Guido's new method definition idea
acerimusdux at comcast.net
Sun Dec 7 08:49:27 CET 2008
Russ P. wrote:
> Python already uses shorthand extensively. How about "def"? For people
> who are so worried about self-explanatory symbols, what the heck does
> that stand for? Default? Defeat? Defect? Defunct? Defer?
I think the difference here is that those other abbreviations are
mostly fairly standard. The "def" keyword is the same in Ruby, and
similar enough to "define" or "defun" in Scheme or LISP. The "!="
operator is pretty much standard across nearly all languages. What is
being proposed with "$" here though, would be different from how it is
used anywhere else and would be confusing.

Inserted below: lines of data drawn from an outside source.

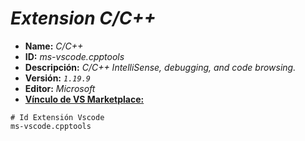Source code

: <!-- Autor: Daniel Benjamin Perez Morales -->
<!-- GitHub: https://github.com/D4nitrix13 -->
<!-- GitLab: https://gitlab.com/D4nitrix13 -->
<!-- Correo electrónico: danielperezdev@proton.me -->

# ***Extension C/C++***

- **Name:** *C/C++*
- **ID:** *ms-vscode.cpptools*
- **Descripción:** *C/C++ IntelliSense, debugging, and code browsing.*
- **Versión:** *`1.19.9`*
- **Editor:** *Microsoft*
- **[Vínculo de VS Marketplace:](https://marketplace.visualstudio.com/items?itemName=ms-vscode.cpptools "https://marketplace.visualstudio.com/items?itemName=ms-vscode.cpptools")**

```plaintext
# Id Extensión Vscode
ms-vscode.cpptools
```
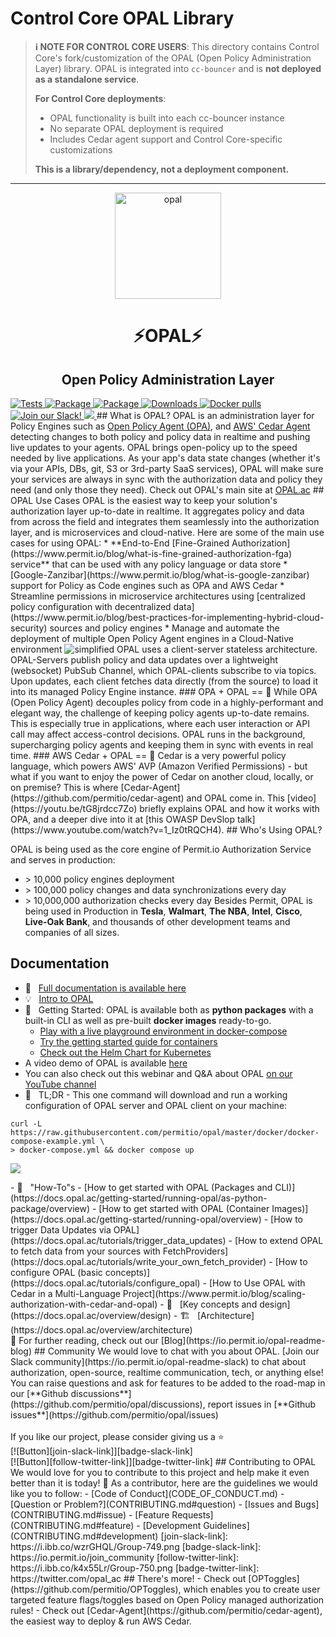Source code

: # Control Core OPAL Library

> **ℹ️ NOTE FOR CONTROL CORE USERS**: This directory contains Control Core's fork/customization of the OPAL (Open Policy Administration Layer) library. OPAL is integrated into `cc-bouncer` and is **not deployed as a standalone service**. 
>
> **For Control Core deployments**:
> - OPAL functionality is built into each cc-bouncer instance
> - No separate OPAL deployment is required
> - Includes Cedar agent support and Control Core-specific customizations
>
> **This is a library/dependency, not a deployment component.**

---

<p  align="center">
 <img src="https://github.com/permitio/opal/assets/4082578/4e21f85f-30ab-43e2-92de-b82f78888c71" height=170 alt="opal" border="0" />
</p>
<h1 align="center">
⚡OPAL⚡
</h1>
<h2 align="center">
Open Policy Administration Layer
</h2>
<a href="https://github.com/permitio/opal/actions?query=workflow%3ATests" target="_blank">
    <img src="https://github.com/permitio/opal/workflows/Tests/badge.svg" alt="Tests">
</a>
<a href="https://pypi.org/project/opal-server/" target="_blank">
    <img src="https://img.shields.io/pypi/v/opal-server?color=%2331C654&label=OPAL%20Server%20%28PyPi%29" alt="Package">
</a>
<a href="https://pypi.org/project/opal-client/" target="_blank">
    <img src="https://img.shields.io/pypi/v/opal-client?color=%2331C654&label=OPAL%20Client%20%28PyPi%29" alt="Package">
</a>
<a href="https://pepy.tech/project/opal-server" target="_blank">
    <img src="https://static.pepy.tech/personalized-badge/opal-client?period=total&units=international_system&left_color=black&right_color=blue&left_text=Downloads" alt="Downloads">
</a>
<a href="https://hub.docker.com/r/permitio/opal-server" target="_blank">
    <img src="https://img.shields.io/docker/pulls/permitio/opal-client?label=Docker%20pulls" alt="Docker pulls">
</a>
<a href="https://bit.ly/permit-slack" target="_blank">
    <img src="https://img.shields.io/badge/Slack%20Community-4A154B?logo=slack&logoColor=white" alt="Join our Slack!">
</a>
<a href="https://twitter.com/intent/follow?original_referer=https%3A%2F%2Fpublish.twitter.com%2F%3FbuttonType%3DFollowButton%26query%3Dhttps%253A%252F%252Ftwitter.com%252Fpermit_io%26widget%3DButton&ref_src=twsrc%5Etfw&region=follow_link&screen_name=permit_io&tw_p=followbutton"><img src="https://img.shields.io/twitter/follow/permit_io?label=Follow%20%40permit_io&style=social">
</a>
## What is OPAL?
OPAL is an administration layer for Policy Engines such as <a target="_blank" href="https://www.openpolicyagent.org/">Open Policy Agent (OPA)</a>, and <a target="_blank" href="https://github.com/permitio/cedar-agent">AWS' Cedar Agent</a> detecting changes to both policy and policy data in realtime and pushing live updates to your agents. OPAL brings open-policy up to the speed needed by live applications.
As your app's data state changes (whether it's via your APIs, DBs, git, S3 or 3rd-party SaaS services), OPAL will make sure your services are always in sync with the authorization data and policy they need (and only those they need).
Check out OPAL's main site at <a target="_blank" href="https://opal.ac">OPAL.ac</a>
## OPAL Use Cases
OPAL is the easiest way to keep your solution's authorization layer up-to-date in realtime. It aggregates policy and data from across the field and integrates them seamlessly into the authorization layer, and is microservices and cloud-native.
Here are some of the main use cases for using OPAL:
* **End-to-End [Fine-Grained Authorization](https://www.permit.io/blog/what-is-fine-grained-authorization-fga) service** that can be used with any policy language or data store
* [Google-Zanzibar](https://www.permit.io/blog/what-is-google-zanzibar) support for Policy as Code engines such as OPA and AWS Cedar
* Streamline permissions in microservice architectures using [centralized policy configuration with decentralized data](https://www.permit.io/blog/best-practices-for-implementing-hybrid-cloud-security) sources and policy engines
* Manage and automate the deployment of multiple Open Policy Agent engines in a Cloud-Native environment
<img src="https://github.com/permitio/opal/assets/4082578/99d3dd95-a7ff-45c2-805e-3d533f8b1e8c" alt="simplified" border="0">
OPAL  uses a client-server stateless architecture. OPAL-Servers publish policy and data updates over a lightweight (websocket) PubSub Channel, which OPAL-clients subscribe to via topics. Upon updates, each client fetches data directly (from the source) to load it into its managed Policy Engine instance.
### OPA + OPAL == 💜
While OPA (Open Policy Agent) decouples policy from code in a highly-performant and elegant way, the challenge of keeping policy agents up-to-date remains.
This is especially true in applications, where each user interaction or API call may affect access-control decisions.
OPAL runs in the background, supercharging policy agents and keeping them in sync with events in real time.
### AWS Cedar + OPAL == 💪
Cedar is a very powerful policy language, which powers AWS' AVP (Amazon Verified Permissions) - but what if you want to enjoy the power of Cedar on another cloud, locally, or on premise?
This is where [Cedar-Agent](https://github.com/permitio/cedar-agent) and OPAL come in.
This [video](https://youtu.be/tG8jrdcc7Zo) briefly explains OPAL and how it works with OPA, and a deeper dive into it at [this OWASP DevSlop talk](https://www.youtube.com/watch?v=1_Iz0tRQCH4).
## Who's Using OPAL?

OPAL is being used as the core engine of Permit.io Authorization Service and serves in production:
* \> 10,000 policy engines deployment
* \> 100,000 policy changes and data synchronizations every day
* \> 10,000,000 authorization checks every day
Besides Permit, OPAL is being used in Production in **Tesla**, **Walmart**, **The NBA**, **Intel**, **Cisco**, **Live-Oak Bank**, and thousands of other development teams and companies of all sizes.
## Documentation
- 📃 &nbsp; [Full documentation is available here](https://docs.opal.ac)
- 💡 &nbsp; [Intro to OPAL](https://docs.opal.ac/getting-started/intro)
- 🚀 &nbsp; Getting Started:
  OPAL is available both as **python packages** with a built-in CLI as well as pre-built **docker images** ready-to-go.
  - [Play with a live playground environment in docker-compose](https://docs.opal.ac/getting-started/quickstart/opal-playground/overview)
  <!-- - this tutorial is great for learning about OPAL core features and see what OPAL can do for you. -->
  - [Try the getting started guide for containers](https://docs.opal.ac/getting-started/running-opal/overview)
  <!-- - this tutorial will show you how to configure OPAL to your specific needs and run the official docker containers locally or in production. -->
  - [Check out the Helm Chart for Kubernetes](https://github.com/permitio/opal-helm-chart)
- A video demo of OPAL is available [here](https://www.youtube.com/watch?v=IkR6EGY3QfM)
- You can also check out this webinar and Q&A about OPAL [on our YouTube channel](https://www.youtube.com/watch?v=A5adHlkmdC0&t=1s)
  <br>
- 💪 &nbsp; TL;DR - This one command will download and run a working configuration of OPAL server and OPAL client on your machine:
```
curl -L https://raw.githubusercontent.com/permitio/opal/master/docker/docker-compose-example.yml \
> docker-compose.yml && docker compose up
```
<p>
  <a href="https://asciinema.org/a/409288" target="_blank">
    <img src="https://asciinema.org/a/409288.svg" />
  </a>
</p>
- 🧠 &nbsp; "How-To"s
  - [How to get started with OPAL (Packages and CLI)](https://docs.opal.ac/getting-started/running-opal/as-python-package/overview)
  - [How to get started with OPAL (Container Images)](https://docs.opal.ac/getting-started/running-opal/overview)
  - [How to trigger Data Updates via OPAL](https://docs.opal.ac/tutorials/trigger_data_updates)
  - [How to extend OPAL to fetch data from your sources with FetchProviders](https://docs.opal.ac/tutorials/write_your_own_fetch_provider)
  - [How to configure OPAL (basic concepts)](https://docs.opal.ac/tutorials/configure_opal)
  - [How to Use OPAL with Cedar in a Multi-Language Project](https://www.permit.io/blog/scaling-authorization-with-cedar-and-opal)
- 🎨 &nbsp; [Key concepts and design](https://docs.opal.ac/overview/design)
- 🏗️ &nbsp; [Architecture](https://docs.opal.ac/overview/architecture)
<br>
📖 For further reading, check out our [Blog](https://io.permit.io/opal-readme-blog)
## Community
 We would love to chat with you about OPAL. [Join our Slack community](https://io.permit.io/opal-readme-slack) to chat about authorization, open-source, realtime communication, tech, or anything else!
You can raise questions and ask for features to be added to the road-map in our [**Github discussions**](https://github.com/permitio/opal/discussions), report issues in [**Github issues**](https://github.com/permitio/opal/issues)
</br>
</br>
If you like our project, please consider giving us a ⭐️
</br>
[![Button][join-slack-link]][badge-slack-link] </br> [![Button][follow-twitter-link]][badge-twitter-link]
## Contributing to OPAL
We would love for you to contribute to this project and help make it even better than it is today! 💎
As a contributor, here are the guidelines we would like you to follow:
 - [Code of Conduct](CODE_OF_CONDUCT.md)
 - [Question or Problem?](CONTRIBUTING.md#question)
 - [Issues and Bugs](CONTRIBUTING.md#issue)
 - [Feature Requests](CONTRIBUTING.md#feature)
 - [Development Guidelines](CONTRIBUTING.md#development)
[join-slack-link]: https://i.ibb.co/wzrGHQL/Group-749.png
[badge-slack-link]: https://io.permit.io/join_community
[follow-twitter-link]: https://i.ibb.co/k4x55Lr/Group-750.png
[badge-twitter-link]: https://twitter.com/opal_ac
## There's more!
- Check out [OPToggles](https://github.com/permitio/OPToggles), which enables you to create user targeted feature flags/toggles based on Open Policy managed authorization rules!
- Check out [Cedar-Agent](https://github.com/permitio/cedar-agent), the easiest way to deploy & run AWS Cedar.
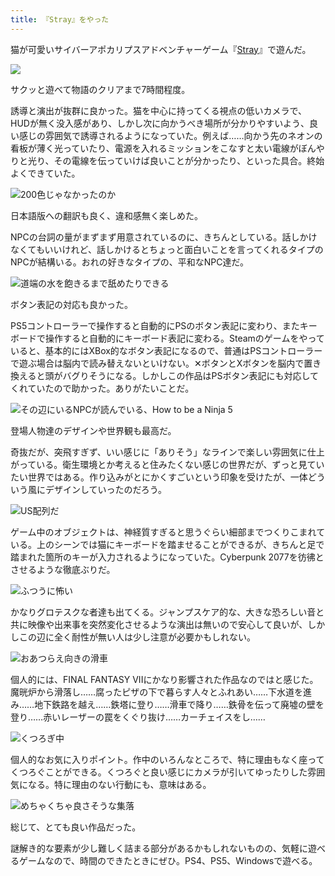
 ```yaml
---
title: 『Stray』をやった
---
```

猫が可愛いサイバーアポカリプスアドベンチャーゲーム『[Stray](https://store.steampowered.com/app/1332010/Stray/?l=japanese)』で遊んだ。

![](https://lh3.googleusercontent.com/p49_OUz1lTJOyc-ISD-FoV3-hUEA-9lt36lG035yFTcd4YVVVKlH4a01gYUytFou_8GUdWwpehAxT5om3sH55WjRRk0N1pZ5JdAjR6aYoCPBD_wfO5Zdjm6JwusmdGYBwnMUdQEsGMc-m-R7nwvElPr47HGvy4P1EFfnCT_gBWx80eIvj0CgzG5gChk-lQ)

サクッと遊べて物語のクリアまで7時間程度。

誘導と演出が抜群に良かった。猫を中心に持ってくる視点の低いカメラで、HUDが無く没入感があり、しかし次に向かうべき場所が分かりやすいよう、良い感じの雰囲気で誘導されるようになっていた。例えば……向かう先のネオンの看板が薄く光っていたり、電源を入れるミッションをこなすと太い電線がぼんやりと光り、その電線を伝っていけば良いことが分かったり、といった具合。終始よくできていた。

![](https://lh3.googleusercontent.com/y4dk897Px9xVnyCFyddNmyDGgE2q8emxFVkGsYimBZ8xNAmSdcoJzwMHtz2cW7mcUOV5W9Vj1ZAgva0fc09y7yjpvSzz8VDSHi8EXtu9W4d4uVJe84qS8bnQkuXofWVpgrWzIqqSdeI8uuywhxNeCE46LrRx8K4Iaialw-6yEFf_gC49n6aKCoeCTJFsgg "200色じゃなかったのか")

日本語版への翻訳も良く、違和感無く楽しめた。

NPCの台詞の量がまずまず用意されているのに、きちんとしている。話しかけなくてもいいけれど、話しかけるとちょっと面白いことを言ってくれるタイプのNPCが結構いる。おれの好きなタイプの、平和なNPC達だ。

![](https://lh6.googleusercontent.com/u1QMtcbBHV7vIievIFulSQSeOj2ulLGFezHWnDdmnGtYlvZxPsKEOCvcjA4gxaq375cAAz2nMavuF_GCsQklyN9hHc2mShVEE7wkFRXERnm5TbUH0anvOnOj3_89G1NhpQQFRZgXSwjJGnsoTxluLkN7gcB7hRAlG0rD0QrOX_VqlAUabzz0RVjCd7LvJw "道端の水を飽きるまで舐めたりできる")

ボタン表記の対応も良かった。

PS5コントローラーで操作すると自動的にPSのボタン表記に変わり、またキーボードで操作すると自動的にキーボード表記に変わる。Steamのゲームをやっていると、基本的にはXBox的なボタン表記になるので、普通はPSコントローラーで遊ぶ場合は脳内で読み替えないといけない。✕ボタンとXボタンを脳内で置き換えると頭がバグりそうになる。しかしこの作品はPSボタン表記にも対応してくれていたので助かった。ありがたいことだ。

![](https://lh5.googleusercontent.com/jJyPw5wB42ST8Ap-s5BiLIQns7kiV1looDckaoHA5e_kGCEmQ7xHRfti20qjMCJ6k7oto9VoWzTExLwCdLKYGkZ5DWDr4xZU9lDMf0adCGH0iI3avlR0lervoUL25yQi-I0aD83rHH-vG14tGTxlxdrI-qPDUaljF_gV-lOdtC77WU_wUam-G79ZlkqGOw "その辺にいるNPCが読んでいる、How to be a Ninja 5")

登場人物達のデザインや世界観も最高だ。

奇抜だが、突飛すぎず、いい感じに「ありそう」なラインで楽しい雰囲気に仕上がっている。衛生環境とか考えると住みたくない感じの世界だが、ずっと見ていたい世界ではある。作り込みがとにかくすごいという印象を受けたが、一体どういう風にデザインしていったのだろう。

![](https://lh6.googleusercontent.com/oSddxVNk_zeU1VpzWNy39X8GuAfVmYwC7SgvL3mnrwkYAxNs3p6ROQa-qyTsfMcHpO6odMuoQBicMZSY_2aUC44YNVQhqu_SNv5BVd9eV9m1Arj4e-hPwHtw1ZV8fHCXOlpUtQ9lQG7n9SjJClKyldD0u3-LQISKyUp0NLt6bYAvCt3N0YTO5WxLXt0w7Q "US配列だ")

ゲーム中のオブジェクトは、神経質すぎると思うぐらい細部までつくりこまれている。上のシーンでは猫にキーボードを踏ませることができるが、きちんと足で踏まれた箇所のキーが入力されるようになっていた。Cyberpunk 2077を彷彿とさせるような徹底ぶりだ。

![](https://lh5.googleusercontent.com/1WDKini4h5ZBdP6hdx7n9daZ7GabxXJ9sRE-bxAAk3hMH_JPakWgUBG-7ht5OqMG9vrJ-YGhSM8-58_1AVvjkltCO_l-oihgrRZVYsUD5ZugQg78uIpvajlIsz92havWt3oRqq3N5hvkbsItL0EhJoLeuHc6HjDlK8AVa0Xwf5nBfQvx9d3Db_Qs6wzesQ "ふつうに怖い")

かなりグロテスクな者達も出てくる。ジャンプスケア的な、大きな恐ろしい音と共に映像や出来事を突然変化させるような演出は無いので安心して良いが、しかしこの辺に全く耐性が無い人は少し注意が必要かもしれない。

![](https://lh5.googleusercontent.com/onPkT0s5fmd_uAYduEqm9BBANKrJfalWWzkAHWmeh-AztF59ucXNO8Bg6KJ0ZIr6IIUNG_ndBne02RsvTZq-eHn9uUhIPMqAzvajr2hm5RbQGmqTNCVCdmPCmvclAvytRWfly_tQrFO0ZRs7T5FVkflFvyoZ08zMnHgepBOsD6pEPKXnCv7XT2S8CROh5Q "おあつらえ向きの滑車")

個人的には、FINAL FANTASY VIIにかなり影響された作品なのではと感じた。魔晄炉から滑落し……腐ったピザの下で暮らす人々とふれあい……下水道を進み……地下鉄路を越え……鉄塔に登り……滑車で降り……鉄骨を伝って廃墟の壁を登り……赤いレーザーの罠をくぐり抜け……カーチェイスをし……

![](https://lh5.googleusercontent.com/XQ4TWBJPmRV4Pgu72tm7c2wjTtg9gsmGylqPqrnKrzrvEsA8PMeNb9gVgrzLwa5zQAhmXvu8xbzcNXkprVTHf8gZANGJrvN0xzAiv2xvZP4G9kfVIYf4rOXkRqMxWtfhPaJ8WaOkiSQTUePT7IurwGxgxyBKR0USDcU-kGTjT8pSVqHd4ACDL8GoZZF3aA "くつろぎ中")

個人的なお気に入りポイント。作中のいろんなところで、特に理由もなく座ってくつろぐことができる。くつろぐと良い感じにカメラが引いてゆったりした雰囲気になる。特に理由のない行動にも、意味はある。

![](https://lh4.googleusercontent.com/Ek13ZLQSasu1NcbNur0SlOjDlUKpNK_n-TuKmOomUUtMWNOLRpXGYE7V15FiQ9TqxiNqqnbfvSCUdgUJ9iXOuaKfvHKn3s2z9oA1qqZ5nIkABnbEV9ypvW9sVJdbQkzsCEbOw7z1rHYXSfWx5w1PUpExzfjje4ZH3AXdCG8H6JBEacDvJOrjzeWexLIXhg "めちゃくちゃ良さそうな集落")

総じて、とても良い作品だった。

謎解き的な要素が少し難しく詰まる部分があるかもしれないものの、気軽に遊べるゲームなので、時間のできたときにぜひ。PS4、PS5、Windowsで遊べる。

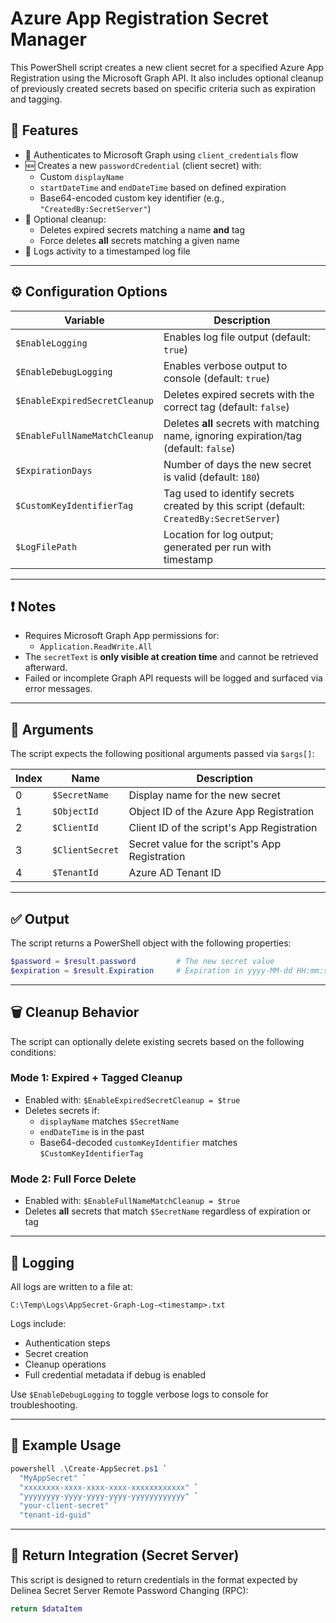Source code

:# Azure App Registration Secret Manager

This PowerShell script creates a new client secret for a specified Azure App Registration using the Microsoft Graph API. It also includes optional cleanup of previously created secrets based on specific criteria such as expiration and tagging.

## 📌 Features

- 🔐 Authenticates to Microsoft Graph using `client_credentials` flow
- 🆕 Creates a new `passwordCredential` (client secret) with:
  - Custom `displayName`
  - `startDateTime` and `endDateTime` based on defined expiration
  - Base64-encoded custom key identifier (e.g., `"CreatedBy:SecretServer"`)
- 🧹 Optional cleanup:
  - Deletes expired secrets matching a name **and** tag
  - Force deletes **all** secrets matching a given name
- 📜 Logs activity to a timestamped log file

---

## ⚙️ Configuration Options

| Variable                     | Description |
|-----------------------------|-------------|
| `$EnableLogging`            | Enables log file output (default: `true`) |
| `$EnableDebugLogging`       | Enables verbose output to console (default: `true`) |
| `$EnableExpiredSecretCleanup` | Deletes expired secrets with the correct tag (default: `false`) |
| `$EnableFullNameMatchCleanup` | Deletes **all** secrets with matching name, ignoring expiration/tag (default: `false`) |
| `$ExpirationDays`           | Number of days the new secret is valid (default: `180`) |
| `$CustomKeyIdentifierTag`   | Tag used to identify secrets created by this script (default: `CreatedBy:SecretServer`) |
| `$LogFilePath`              | Location for log output; generated per run with timestamp |

---

## ❗ Notes

- Requires Microsoft Graph App permissions for:
  - `Application.ReadWrite.All`
- The `secretText` is **only visible at creation time** and cannot be retrieved afterward.
- Failed or incomplete Graph API requests will be logged and surfaced via error messages.

---

## 🧾 Arguments

The script expects the following positional arguments passed via `$args[]`:

| Index | Name          | Description                          |
|-------|---------------|--------------------------------------|
| 0     | `$SecretName` | Display name for the new secret      |
| 1     | `$ObjectId`   | Object ID of the Azure App Registration |
| 2     | `$ClientId`   | Client ID of the script's App Registration |
| 3     | `$ClientSecret` | Secret value for the script's App Registration |
| 4     | `$TenantId`   | Azure AD Tenant ID                   |

---

## ✅ Output

The script returns a PowerShell object with the following properties:

```powershell
$password = $result.password         # The new secret value
$expiration = $result.Expiration     # Expiration in yyyy-MM-dd HH:mm:ss
```

---

## 🗑 Cleanup Behavior

The script can optionally delete existing secrets based on the following conditions:

### Mode 1: Expired + Tagged Cleanup
- Enabled with: `$EnableExpiredSecretCleanup = $true`
- Deletes secrets if:
  - `displayName` matches `$SecretName`
  - `endDateTime` is in the past
  - Base64-decoded `customKeyIdentifier` matches `$CustomKeyIdentifierTag`

### Mode 2: Full Force Delete
- Enabled with: `$EnableFullNameMatchCleanup = $true`
- Deletes **all** secrets that match `$SecretName` regardless of expiration or tag

---

## 🐞 Logging

All logs are written to a file at:

```
C:\Temp\Logs\AppSecret-Graph-Log-<timestamp>.txt
```

Logs include:
- Authentication steps
- Secret creation
- Cleanup operations
- Full credential metadata if debug is enabled

Use `$EnableDebugLogging` to toggle verbose logs to console for troubleshooting.

---

## 🧪 Example Usage

```powershell
powershell .\Create-AppSecret.ps1 `
  "MyAppSecret" `
  "xxxxxxxx-xxxx-xxxx-xxxx-xxxxxxxxxxxx" `
  "yyyyyyyy-yyyy-yyyy-yyyy-yyyyyyyyyyyy" `
  "your-client-secret" `
  "tenant-id-guid"
```

---

## 📂 Return Integration (Secret Server)

This script is designed to return credentials in the format expected by Delinea Secret Server Remote Password Changing (RPC):

```powershell
return $dataItem
```
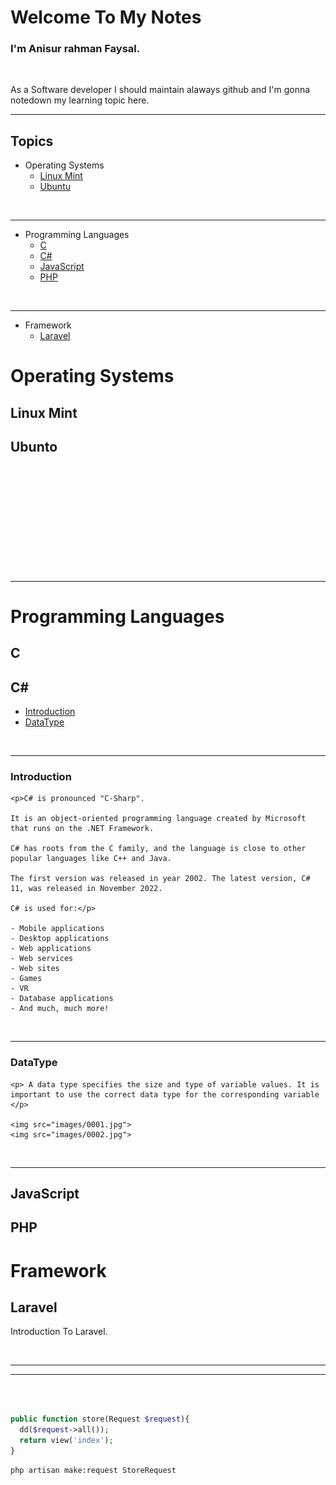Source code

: # Welcome To My Notes
### I'm Anisur rahman Faysal.

<br>
<p>As a Software developer I should maintain alaways github and I'm gonna notedown my learning topic here.</p>
<hr>

## Topics

- Operating Systems
  - [Linux Mint](#linuxmint)
  - [Ubuntu](#ubuntu)

<br>
<hr>

- Programming Languages
  - [C](#c)
  - [C#](#c#)
  - [JavaScript](#javascript)
  - [PHP](#php)

<br>
<hr>

- Framework
  - [Laravel](#laravel)
# Operating Systems
## Linux Mint <a name="linuxmint"></a>  
## Ubunto <a name="ubuntu"></a>

<br>
<br>
<br>
<br>
<br>
<br>
<br>
<br>
<br>

<br>
<hr>

# Programming Languages
## C <a name="c"></a> 
## C# <a name="c#">
 - [Introduction](#introduction)
 - [DataType](#datatype)
<br>
<hr>

   ### Introduction <a name="introduction">
    <p>C# is pronounced "C-Sharp".

    It is an object-oriented programming language created by Microsoft that runs on the .NET Framework.

    C# has roots from the C family, and the language is close to other popular languages like C++ and Java.

    The first version was released in year 2002. The latest version, C# 11, was released in November 2022.

    C# is used for:</p>

    - Mobile applications
    - Desktop applications
    - Web applications
    - Web services
    - Web sites
    - Games
    - VR
    - Database applications
    - And much, much more!


   </a>

<br>
<hr>

   ### DataType <a name="datatype">

    <p> A data type specifies the size and type of variable values. It is important to use the correct data type for the corresponding variable </p>

    <img src="images/0001.jpg">
    <img src="images/0002.jpg">

    

   </a>
  </a>

<br>
<hr>
   


    

## JavaScript <a name="javascript"></a> 
## PHP <a name="php"></a> 

# Framework
## Laravel <a name="laravel">
  Introduction To Laravel.
</a>

<br>
<hr>

<hr>
<br>




```php

public function store(Request $request){
  dd($request->all());
  return view('index');
}
```

```bash
php artisan make:request StoreRequest
```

Moreover, I especially don't like proposing to eliminate as well in this
instance the "dot notation", which is standard in nearly all object
oriented languages. Using something as a substitute for "self" is one
thing, and you can mostly use what you like there now, as "self" is more
a convention than a requirement. But the "dot" that belongs there is
critical to understanding, you can't hide that to save one keystroke.
Getting back to Guido's suggestion, though, I think it makes some sense.
Being new to Python, I did find myself occasionally forgetting "self" in
instance methods. But, I also thought the requirement to include it was
helpful in reminding me what was really going on there, that I was
creating an instance method which was really a function that wouldn't
actually be created until the instance was initiated. I tend to think
this may be clearer though using the dot notation rather than passing
the instance variable as a parameter.
I'm not sure though whether allowing both syntaxes would make things
more or less confusing. It might actually be helpful in some respects
for newcomers to realize that self.method(arg) is somewhat the same as
method(self, arg). Perhaps I'm wrong on this, I don't fully understand
yet what is going on under the hood, but it seems to me that that would
be part of the glue that allows Python to be so multi-paradigm; much of
the difference between OOP and procedural or functional is just
different syntax for the same thing.